**Task statement**
Reproduce the records below exactly, with nothing altered.

-------- Exercise data --------

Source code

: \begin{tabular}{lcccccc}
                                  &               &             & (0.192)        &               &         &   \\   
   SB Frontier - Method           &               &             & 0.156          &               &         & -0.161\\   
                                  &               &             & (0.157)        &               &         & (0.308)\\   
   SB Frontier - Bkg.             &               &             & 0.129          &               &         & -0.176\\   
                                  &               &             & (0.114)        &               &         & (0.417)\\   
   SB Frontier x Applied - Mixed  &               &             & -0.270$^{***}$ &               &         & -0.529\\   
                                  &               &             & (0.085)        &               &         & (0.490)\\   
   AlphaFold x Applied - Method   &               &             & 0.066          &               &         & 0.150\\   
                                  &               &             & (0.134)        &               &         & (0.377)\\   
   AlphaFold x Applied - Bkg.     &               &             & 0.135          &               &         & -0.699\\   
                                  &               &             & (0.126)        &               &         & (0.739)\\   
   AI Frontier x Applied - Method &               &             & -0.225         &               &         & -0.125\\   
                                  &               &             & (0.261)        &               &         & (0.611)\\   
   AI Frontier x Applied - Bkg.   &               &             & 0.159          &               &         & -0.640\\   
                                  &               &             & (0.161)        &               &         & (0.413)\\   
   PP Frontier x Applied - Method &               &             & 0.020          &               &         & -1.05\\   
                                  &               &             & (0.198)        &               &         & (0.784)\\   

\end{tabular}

--------

**Problem solution**
Source code

: \begin{tabular}{lcccccc}
                                  &               &             & (0.192)        &               &         &   \\   
   SB Frontier - Method           &               &             & 0.156          &               &         & -0.161\\   
                                  &               &             & (0.157)        &               &         & (0.308)\\   
   SB Frontier - Bkg.             &               &             & 0.129          &               &         & -0.176\\   
                                  &               &             & (0.114)        &               &         & (0.417)\\   
   SB Frontier x Applied - Mixed  &               &             & -0.270$^{***}$ &               &         & -0.529\\   
                                  &               &             & (0.085)        &               &         & (0.490)\\   
   AlphaFold x Applied - Method   &               &             & 0.066          &               &         & 0.150\\   
                                  &               &             & (0.134)        &               &         & (0.377)\\   
   AlphaFold x Applied - Bkg.     &               &             & 0.135          &               &         & -0.699\\   
                                  &               &             & (0.126)        &               &         & (0.739)\\   
   AI Frontier x Applied - Method &               &             & -0.225         &               &         & -0.125\\   
                                  &               &             & (0.261)        &               &         & (0.611)\\   
   AI Frontier x Applied - Bkg.   &               &             & 0.159          &               &         & -0.640\\   
                                  &               &             & (0.161)        &               &         & (0.413)\\   
   PP Frontier x Applied - Method &               &             & 0.020          &               &         & -1.05\\   
                                  &               &             & (0.198)        &               &         & (0.784)\\   

\end{tabular}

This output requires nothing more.